Your instructions — Where does the string "space" appear? Copy every line of the entries below that holds it.

Given data —

|---|

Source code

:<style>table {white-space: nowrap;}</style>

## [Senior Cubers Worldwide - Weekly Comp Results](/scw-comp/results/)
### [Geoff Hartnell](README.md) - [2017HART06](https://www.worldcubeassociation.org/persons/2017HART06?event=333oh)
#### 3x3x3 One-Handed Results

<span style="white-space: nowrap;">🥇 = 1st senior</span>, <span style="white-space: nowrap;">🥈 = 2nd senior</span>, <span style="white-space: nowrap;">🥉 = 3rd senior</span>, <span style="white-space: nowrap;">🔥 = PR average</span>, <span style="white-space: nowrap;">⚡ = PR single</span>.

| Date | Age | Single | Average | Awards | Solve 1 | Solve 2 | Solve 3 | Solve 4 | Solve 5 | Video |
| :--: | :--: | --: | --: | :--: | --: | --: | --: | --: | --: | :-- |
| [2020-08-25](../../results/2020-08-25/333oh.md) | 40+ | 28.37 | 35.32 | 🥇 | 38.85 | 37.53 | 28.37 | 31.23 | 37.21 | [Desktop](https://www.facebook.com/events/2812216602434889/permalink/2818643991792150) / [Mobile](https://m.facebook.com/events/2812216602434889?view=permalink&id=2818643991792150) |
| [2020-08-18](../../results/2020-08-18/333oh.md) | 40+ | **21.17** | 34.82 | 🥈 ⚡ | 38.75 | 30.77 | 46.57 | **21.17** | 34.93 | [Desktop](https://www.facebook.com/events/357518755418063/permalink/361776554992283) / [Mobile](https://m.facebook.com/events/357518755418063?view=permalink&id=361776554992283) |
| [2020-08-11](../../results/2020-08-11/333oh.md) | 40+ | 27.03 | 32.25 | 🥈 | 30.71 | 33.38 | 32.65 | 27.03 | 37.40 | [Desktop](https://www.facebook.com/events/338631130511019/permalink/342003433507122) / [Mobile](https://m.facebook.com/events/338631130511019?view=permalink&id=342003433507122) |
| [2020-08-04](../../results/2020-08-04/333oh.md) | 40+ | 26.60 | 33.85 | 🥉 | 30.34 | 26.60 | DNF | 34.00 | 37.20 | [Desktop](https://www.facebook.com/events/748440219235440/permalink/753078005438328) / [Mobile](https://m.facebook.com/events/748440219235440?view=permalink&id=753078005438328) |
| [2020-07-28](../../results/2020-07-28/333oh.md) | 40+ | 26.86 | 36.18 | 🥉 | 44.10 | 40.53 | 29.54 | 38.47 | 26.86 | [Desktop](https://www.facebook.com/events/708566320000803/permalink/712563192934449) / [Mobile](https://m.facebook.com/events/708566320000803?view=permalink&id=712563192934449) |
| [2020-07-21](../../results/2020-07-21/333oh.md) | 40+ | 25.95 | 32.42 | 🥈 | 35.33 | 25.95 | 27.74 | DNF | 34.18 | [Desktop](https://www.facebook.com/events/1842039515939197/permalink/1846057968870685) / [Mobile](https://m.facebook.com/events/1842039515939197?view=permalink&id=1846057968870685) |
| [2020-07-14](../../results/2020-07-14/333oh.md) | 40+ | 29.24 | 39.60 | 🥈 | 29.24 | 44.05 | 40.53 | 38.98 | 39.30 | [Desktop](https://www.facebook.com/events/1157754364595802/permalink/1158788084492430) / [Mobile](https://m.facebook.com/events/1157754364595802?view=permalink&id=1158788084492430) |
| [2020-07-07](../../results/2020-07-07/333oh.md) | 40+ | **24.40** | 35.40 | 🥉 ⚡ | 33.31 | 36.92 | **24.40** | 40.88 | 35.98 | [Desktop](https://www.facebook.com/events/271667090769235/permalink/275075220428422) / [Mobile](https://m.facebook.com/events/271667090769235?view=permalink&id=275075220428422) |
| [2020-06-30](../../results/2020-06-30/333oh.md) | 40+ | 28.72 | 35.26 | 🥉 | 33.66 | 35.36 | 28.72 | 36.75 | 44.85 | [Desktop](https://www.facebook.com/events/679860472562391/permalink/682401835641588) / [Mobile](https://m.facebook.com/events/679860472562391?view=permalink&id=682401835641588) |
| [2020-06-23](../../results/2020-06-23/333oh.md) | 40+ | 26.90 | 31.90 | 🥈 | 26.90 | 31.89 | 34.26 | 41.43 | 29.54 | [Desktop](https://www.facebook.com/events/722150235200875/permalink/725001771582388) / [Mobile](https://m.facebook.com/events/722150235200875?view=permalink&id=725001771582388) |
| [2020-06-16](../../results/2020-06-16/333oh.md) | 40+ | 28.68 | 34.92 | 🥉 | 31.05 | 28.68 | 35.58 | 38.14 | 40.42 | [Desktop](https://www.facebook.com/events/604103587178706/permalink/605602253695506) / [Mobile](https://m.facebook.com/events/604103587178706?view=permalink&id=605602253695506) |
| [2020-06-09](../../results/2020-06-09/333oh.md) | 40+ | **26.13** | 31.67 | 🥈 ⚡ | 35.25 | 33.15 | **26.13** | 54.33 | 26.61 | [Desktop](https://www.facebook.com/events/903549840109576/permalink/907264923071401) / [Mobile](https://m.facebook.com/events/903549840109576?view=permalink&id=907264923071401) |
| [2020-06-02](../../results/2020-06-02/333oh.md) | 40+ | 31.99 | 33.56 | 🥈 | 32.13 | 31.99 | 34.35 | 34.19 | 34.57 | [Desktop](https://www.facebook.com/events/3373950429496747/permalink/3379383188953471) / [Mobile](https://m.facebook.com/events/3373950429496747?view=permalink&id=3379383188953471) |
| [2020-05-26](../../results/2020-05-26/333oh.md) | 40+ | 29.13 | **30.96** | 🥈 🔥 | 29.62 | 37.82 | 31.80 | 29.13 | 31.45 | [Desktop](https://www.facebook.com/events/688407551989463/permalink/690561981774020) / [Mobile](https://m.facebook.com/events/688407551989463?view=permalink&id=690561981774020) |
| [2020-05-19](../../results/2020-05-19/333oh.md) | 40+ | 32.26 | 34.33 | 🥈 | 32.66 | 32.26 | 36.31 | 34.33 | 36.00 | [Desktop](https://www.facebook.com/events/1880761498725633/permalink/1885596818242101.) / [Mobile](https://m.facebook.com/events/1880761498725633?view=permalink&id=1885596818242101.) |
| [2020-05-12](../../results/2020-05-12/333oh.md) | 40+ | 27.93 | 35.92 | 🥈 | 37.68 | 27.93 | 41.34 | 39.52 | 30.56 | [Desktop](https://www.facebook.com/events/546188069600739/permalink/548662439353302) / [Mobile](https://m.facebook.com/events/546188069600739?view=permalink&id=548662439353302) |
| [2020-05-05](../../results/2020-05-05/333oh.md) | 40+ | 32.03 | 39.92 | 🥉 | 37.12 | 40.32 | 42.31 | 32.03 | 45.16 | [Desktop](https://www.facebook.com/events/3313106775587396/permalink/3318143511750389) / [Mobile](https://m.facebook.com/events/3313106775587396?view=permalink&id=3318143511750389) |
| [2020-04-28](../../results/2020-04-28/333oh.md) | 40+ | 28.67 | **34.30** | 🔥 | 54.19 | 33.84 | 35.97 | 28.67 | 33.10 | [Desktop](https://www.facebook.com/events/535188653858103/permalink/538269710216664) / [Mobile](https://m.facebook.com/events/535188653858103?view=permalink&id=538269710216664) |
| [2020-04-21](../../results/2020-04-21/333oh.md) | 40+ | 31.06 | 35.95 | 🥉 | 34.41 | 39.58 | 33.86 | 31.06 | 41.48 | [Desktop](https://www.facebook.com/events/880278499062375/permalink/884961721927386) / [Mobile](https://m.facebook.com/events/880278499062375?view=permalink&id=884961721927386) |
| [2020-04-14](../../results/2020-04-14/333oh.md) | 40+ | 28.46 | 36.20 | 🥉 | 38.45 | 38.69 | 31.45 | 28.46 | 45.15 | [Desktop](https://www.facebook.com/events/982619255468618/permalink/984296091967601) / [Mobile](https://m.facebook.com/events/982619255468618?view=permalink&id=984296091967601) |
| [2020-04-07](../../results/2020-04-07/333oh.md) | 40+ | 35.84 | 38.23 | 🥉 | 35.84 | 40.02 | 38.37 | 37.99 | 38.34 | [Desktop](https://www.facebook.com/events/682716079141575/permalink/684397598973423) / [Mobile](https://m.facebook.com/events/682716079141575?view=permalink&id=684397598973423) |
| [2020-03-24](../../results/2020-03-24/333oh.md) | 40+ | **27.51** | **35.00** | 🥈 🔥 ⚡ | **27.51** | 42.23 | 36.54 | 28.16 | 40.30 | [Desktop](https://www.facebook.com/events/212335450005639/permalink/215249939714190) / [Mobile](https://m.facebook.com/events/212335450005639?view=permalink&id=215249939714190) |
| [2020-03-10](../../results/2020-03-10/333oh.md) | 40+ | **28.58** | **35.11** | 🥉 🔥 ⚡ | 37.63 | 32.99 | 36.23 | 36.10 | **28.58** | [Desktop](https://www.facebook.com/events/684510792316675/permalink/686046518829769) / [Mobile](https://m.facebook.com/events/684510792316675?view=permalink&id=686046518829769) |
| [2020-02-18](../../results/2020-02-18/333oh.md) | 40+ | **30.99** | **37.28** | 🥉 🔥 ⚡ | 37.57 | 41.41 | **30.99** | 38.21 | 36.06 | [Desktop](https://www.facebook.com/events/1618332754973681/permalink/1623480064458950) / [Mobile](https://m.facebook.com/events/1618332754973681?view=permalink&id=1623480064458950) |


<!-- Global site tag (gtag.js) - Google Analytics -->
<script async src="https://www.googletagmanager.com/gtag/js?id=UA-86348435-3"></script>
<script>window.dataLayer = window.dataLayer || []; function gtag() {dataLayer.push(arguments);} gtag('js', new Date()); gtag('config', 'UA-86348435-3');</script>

|---|

Written solution —
:<style>table {white-space: nowrap;}</style>
<span style="white-space: nowrap;">🥇 = 1st senior</span>, <span style="white-space: nowrap;">🥈 = 2nd senior</span>, <span style="white-space: nowrap;">🥉 = 3rd senior</span>, <span style="white-space: nowrap;">🔥 = PR average</span>, <span style="white-space: nowrap;">⚡ = PR single</span>.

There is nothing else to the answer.